I hate that you mock A&M because we have a sense of comradery that you could never hope to have or understand.

Don't mistake "mocking" or "understanding" for a lack of caring. Aggies cling to their traditions, whatever, whoop. The fact is, outside of College Station and those that the institution has brainwashed, all those traditions are meaningless. You like to take care of your own? Guess what... who doesn't? This "comradery" isn't too different from that of some religious faiths/cults too... just sayin'.

I hate that fucking Longhorn logo. I hate that I can't go into a Wal-Mart in Texas without seeing 20 overweight inbred yokels sporting tu gear.

I hate that you can't remember that in the 90s 40 overweight inbred yokels were sporting tamu gear at the local Wal-Mart. I love that you go to Wal-Mart though.

I hate burnt orange. I hate that you always have the refs in your back pocket. I hate that your players break every law in the book and get suspended for a half against the Ray Charles school for the deaf and blind. I hate that you cheat just like everyone else and get away with it.

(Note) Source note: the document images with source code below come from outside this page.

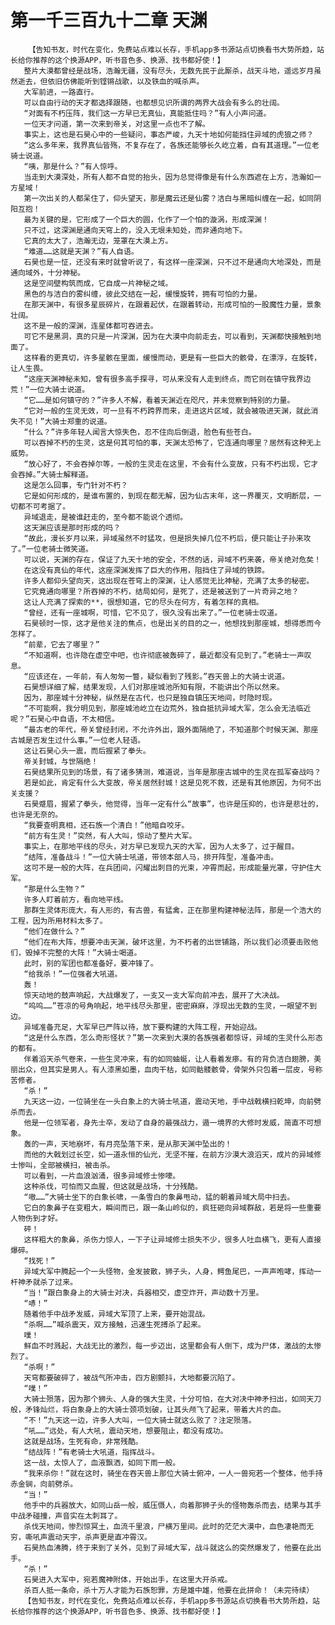 # 第一千三百九十二章 天渊
        【告知书友，时代在变化，免费站点难以长存，手机app多书源站点切换看书大势所趋，站长给你推荐的这个换源APP，听书音色多、换源、找书都好使！】
       整片大漠都曾经是战场，浩瀚无疆，没有尽头，无数先民于此厮杀，战天斗地，遥远岁月虽然逝去，但依旧仿佛能听到铿锵战歌，以及铁血的喊杀声。
       大军前进，一路直行。
       可以自由行动的天才都选择跟随，也都想见识所谓的两界大战会有多么的壮阔。
       “对面有不朽压阵，我们这一方早已无真仙，真能抵住吗？”有人小声问道。
       一位天才问道，第一次来到帝关，对这里一点也不了解。
       事实上，这也是石昊心中的一些疑问，事态严峻，九天十地如何能挡住异域的虎狼之师？
       “这么多年来，我界真仙皆殇，不复存在了，各族还能够长久屹立着，自有其道理。”一位老骑士说道。
       “咦，那是什么？”有人惊呼。
       当走到大漠深处，所有人都不自觉的抬头，因为总觉得像是有什么东西遮在上方，浩瀚如一方星域！
       第一次出关的人都呆住了，仰头望天，那是魔云还是仙雾？洁白与黑暗纠缠在一起，如同阴阳互抱！
       最为关键的是，它形成了一个巨大的圆，化作了一个怕的漩涡，形成深渊！
       只不过，这深渊是通向天穹上的，没入无垠未知处，而非通向地下。
       它真的太大了，浩瀚无边，笼罩在大漠上方。
       “难道……这就是天渊？”有人自语。
       石昊也是一怔，还没有来时就曾听说了，有这样一座深渊，只不过不是通向大地深处，而是通向域外，十分神秘。
       这是空间壁构筑而成，它自成一片神秘之域。
       黑色的与洁白的雾纠缠，彼此交结在一起，缓慢旋转，拥有可怕的力量。
       在那天渊中，有很多星辰碎片，在跟着起伏，在跟着转动，形成可怕的一股魔性力量，景象壮阔。
       这不是一般的深渊，连星体都可吞进去。
       可它不是黑洞，真的只是一片深渊，因为在大漠中向前走去，可以看到，天渊都快接触到地面了。
       这样看的更真切，许多星骸在里面，缓慢而动，更是有一些巨大的骸骨，在漂浮，在旋转，让人生畏。
       “这座天渊神秘未知，曾有很多高手探寻，可从来没有人走到终点，而它则在镇守我界边荒！”一位大骑士说道。
       “它……是如何镇守的？”许多人不解，看着天渊近在咫尺，并未觉察到特别的力量。
       “它对一般的生灵无效，可一旦有不朽跨界而来，走进这片区域，就会被吸进天渊，就此消失不见！”大骑士郑重的说道。
       “什么？”许多年轻人闻言大惊失色，忍不住向后倒退，脸色有些苍白。
       可以吞掉不朽的生灵，这是何其可怕的事，天渊太恐怖了，它连通向哪里？居然有这种无上威势。
       “放心好了，不会吞掉尔等，一般的生灵走在这里，不会有什么变故，只有不朽出现，它才会吞掉。”大骑士解释道。
       这是怎么回事，专门针对不朽？
       它是如何形成的，是谁布置的，到现在都无解，因为仙古末年，这一界覆灭，文明断层，一切都不可考据了。
       异域退走，是被谁赶走的，至今都不能说个透彻。
       这天渊应该是那时形成的吗？
       “故此，漫长岁月以来，异域虽然不时猛攻，但是损失掉几位不朽后，便只能让子孙来攻了。”一位老骑士微笑道。
       可以说，天渊的存在，保证了九天十地的安全，不然的话，异域不朽来袭，帝关绝对危矣！
       在这没有真仙的年代，这座深渊发挥了巨大的作用，阻挡住了异域的铁蹄。
       许多人都仰头望向天，这出现在苍穹上的深渊，让人感觉无比神秘，充满了太多的秘密。
       它究竟通向哪里？所吞掉的不朽，结局如何，是死了，还是被送到了一片奇异之地？
       这让人充满了探索的**，很想知道，它的尽头在何方，有着怎样的真相。
       “曾经，还有一座城啊，可惜，它不见了，很久没有出来了。”一位老骑士叹道。
       石昊顿时一惊，这才是他关注的焦点，也是出关的目的之一，他想找到那座城，想得悉而今怎样了。
       “前辈，它去了哪里？”
       “不知道啊，也许隐在虚空中吧，也许彻底被轰碎了，最近都没有见到了。”老骑士一声叹息。
       “应该还在，一年前，有人匆匆一瞥，疑似看到了残影。”吞天兽上的大骑士说道。
       石昊想详细了解，结果发现，人们对那座城池所知有限，不能讲出个所以然来。
       因为，那座城十分神秘，纵然是在古代，也只是独自镇压天地间，时隐时现。
       “不可能啊，我分明见到，那座城池屹立在边荒外，独自抵抗异域大军，怎么会无法临近呢？”石昊心中自语，不太相信。
       “最古老的年代，帝关曾经封闭，不允许外出，跟外面隔绝了，不知道那个时候天渊、那座古城是否发生过什么事。”一位老人轻语。
       这让石昊心头一震，而后握紧了拳头。
       帝关封城，与世隔绝！
       石昊结果所见到的场景，有了诸多猜测，难道说，当年是那座古城中的生灵在孤军奋战吗？
       若是如此，肯定有什么大变故，帝关居然封城！这是见死不救，还是有其他原因，为何不出关支援？
       石昊蹙眉，握紧了拳头，他觉得，当年一定有什么“故事”，也许是压抑的，也许是悲壮的，也许是无奈的。
       “我要查明真相，还石族一个清白！”他暗自咬牙。
       “前方有生灵！”突然，有人大叫，惊动了整片大军。
       事实上，在那地平线的尽头，对方早已发现九天的大军，因为人太多了，过于醒目。
       “结阵，准备战斗！”一位大骑士吼道，带领本部人马，排开阵型，准备冲击。
       这可不是一般的大阵，在兵团间，闪耀出刺目的光束，冲霄而起，形成能量光罩，守护住大军。
       “那是什么生物？”
       许多人盯着前方，看向地平线。
       那群生灵体形庞大，有人形的，有古兽，有猛禽，正在那里构建神秘法阵，那是一个浩大的工程，因为所用材料太多了。
       “他们在做什么？”
       “他们在布大阵，想要冲击天渊，破坏这里，为不朽者的出世铺路，所以我们必须要击败他们，毁掉不完整的大阵！”大骑士喝道。
       此时，别的军团也都准备好，要冲锋了。
       “给我杀！”一位强者大吼道。
       轰！
       惊天动地的鼓声响起，大战爆发了，一支又一支大军向前冲去，展开了大决战。
       “呜呜……”苍凉的号角响起，地平线尽头那里，密密麻麻，浮现出无数的生灵，一眼望不到边。
       异域准备充足，大军早已严阵以待，放下要构建的大阵工程，开始迎战。
       “这是什么东西，怎么奇形怪状？”第一次来到大漠的各族强者都惊讶，异域的生灵什么形态的都有。
       伴着滔天杀气卷来，一些生灵冲来，有的如同蚰蜒，让人看着发瘆。有的背负洁白翅膀，美丽出众，但其实是男人。有人漆黑如墨，血肉干枯，如同骷髅骸骨，骨架外只包着一层皮，号称苦修者。
       “杀！”
       九天这一边，一位骑坐在一头白象上的大骑士吼道，震动天地，手中战戟横扫乾坤，向前劈杀而去。
       他是一位领军者，身先士卒，发动了自身的最强战力，遁一境界的大修时发威，简直不可想象。
       轰的一声，天地崩坏，有月亮坠落下来，是从那天渊中坠出的！
       而他的大戟划过长空，如一道永恒的仙光，无坚不摧，在前方沙漠大浪滔天，成片的异域修士惨叫，全部被横扫，被击杀。
       可以看到，一片血浪汹涌，很多异域修士惨嚎。
       这种杀伐，可怕而又血腥，但这就是战场，十分残酷。
       “嗷……”大骑士坐下的白象长啸，一条雪白的象鼻甩动，猛的朝着异域大局中扫去。
       它白的象鼻子在变粗大，瞬间而已，跟一条山岭似的，疯狂砸向异域群敌，若是将一些重要人物伤到才好。
       砰！
       这样粗大的象鼻，杀伤力惊人，一下子让异域修士损失不少，很多人吐血横飞，更有人直接爆碎。
       “找死！”
       异域大军中腾起一个一头怪物，金发披散，狮子头，人身，鳄鱼尾巴，一声声咆哮，挥动一杆神矛就杀了过来。
       “当！”跟白象身上的大骑士对决，兵器相交，虚空炸开，声动数十万里。
       “哧！”
       随着他手中战矛发威，异域大军顶了上来，要开始混战。
       “杀啊……”喊杀震天，双方接触，迅速生死搏杀了起来。
       噗！
       鲜血不时溅起，大战无比的激烈，每一步迈出，这里都会有人倒下，成为尸体，激战的太惨烈了。
       “杀啊！”
       天穹都要破碎了，被战气所冲击，四方剧颤抖，大地都要沉陷了。
       “噗！”
       大骑士殒落，因为那个狮头、人身的强大生灵，十分可怕，在大对决中神矛扫出，如同天刀般，矛锋灿烂，将白象身上的大骑士颈项划破，让其头颅飞了起来，带着大片的血。
       “不！”九天这一边，许多人大叫，一位大骑士就这么败了？注定殒落。
       “吼……”远处，有人大吼，震动天地，想要阻止，都没有成功。
       这就是战场，生死有命，非常残酷。
       “结战阵！”有老骑士大吼道，指挥战斗。
       这一战，太惊人了，血液飘洒，如同下雨一般。
       “我来杀你！”就在这时，骑坐在吞天兽上那位大骑士俯冲，一人一兽宛若一个整体，他手持赤金锏，向前劈杀。
       “当！”
       他手中的兵器放大，如同山岳一般，威压慑人，向着那狮子头的怪物轰杀而去，结果与其手中战矛碰撞，声音实在太刺耳了。
       杀伐天地间，惨烈惊冥土，血流千里浪，尸横万里间。此时的茫茫大漠中，血色凄艳而无穷，嘶吼声震动天宇，杀声更是直冲霄汉。
       石昊热血沸腾，终于来到了关外，见到了异域大军，战斗就这么的突然爆发了，他要在此出手。
       “杀！”
       石昊进入大军中，宛若魔神附体，开始出手，在这里大开杀戒。
       杀百人抵一条命，杀十万人才能为石族恕罪，方是雄中雄，他要在此拼命！（未完待续）
       【告知书友，时代在变化，免费站点难以长存，手机app多书源站点切换看书大势所趋，站长给你推荐的这个换源APP，听书音色多、换源、找书都好使！】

Define "cheat." I'd say that UT has a pretty good track record with the NCAA and major rule violations. On the other hand, comrad-u has been busted several times and been handed down a few sanctions. It is interesting that most periods of perceived aggie greatness were during times when there was more than just a cloud of angry fan suspicion about NCAA violations. See Jackie Sherill/R.C. Slocum era. I'll spot you the Bear Bryant era, since that is before my time and this post is not worth any research.

I hate that you think "aggy" is somehow insulting.

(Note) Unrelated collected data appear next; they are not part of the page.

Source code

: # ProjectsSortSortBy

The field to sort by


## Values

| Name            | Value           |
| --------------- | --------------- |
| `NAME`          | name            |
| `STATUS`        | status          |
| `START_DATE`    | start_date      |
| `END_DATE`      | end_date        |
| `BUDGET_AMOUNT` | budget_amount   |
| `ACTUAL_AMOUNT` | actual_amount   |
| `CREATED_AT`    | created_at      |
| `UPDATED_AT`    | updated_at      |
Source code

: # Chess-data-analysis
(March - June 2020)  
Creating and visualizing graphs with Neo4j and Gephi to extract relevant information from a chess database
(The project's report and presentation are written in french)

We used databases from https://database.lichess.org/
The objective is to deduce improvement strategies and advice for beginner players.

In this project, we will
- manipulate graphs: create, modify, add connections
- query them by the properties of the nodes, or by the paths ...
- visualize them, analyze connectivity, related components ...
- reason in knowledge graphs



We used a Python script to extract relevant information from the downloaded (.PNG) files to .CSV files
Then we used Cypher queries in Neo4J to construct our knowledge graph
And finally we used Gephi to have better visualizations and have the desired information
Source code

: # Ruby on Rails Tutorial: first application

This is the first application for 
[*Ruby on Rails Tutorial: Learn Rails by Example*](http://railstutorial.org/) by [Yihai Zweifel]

But "tu" and "horns down" are, like, sooooo cool. Man, when you do that, I'm like, "Daaaaaaaaammmmnnnnn I. JUST. GOT. SERRRRRRRRRRRVED!"

I hate Mack Brown. I hate Jordan Shipley. I hate Sergio Kindle. But most of all, I hate that Fucking vagina you have under center and hope his whittle whabia takes one more pounding at the hands of A&M before his venture into the CFL begins.

Do you also hate babies, puppies, and flowers? What's your opinion on goats? I bet you are giving the "thumbs up" hand signal right now.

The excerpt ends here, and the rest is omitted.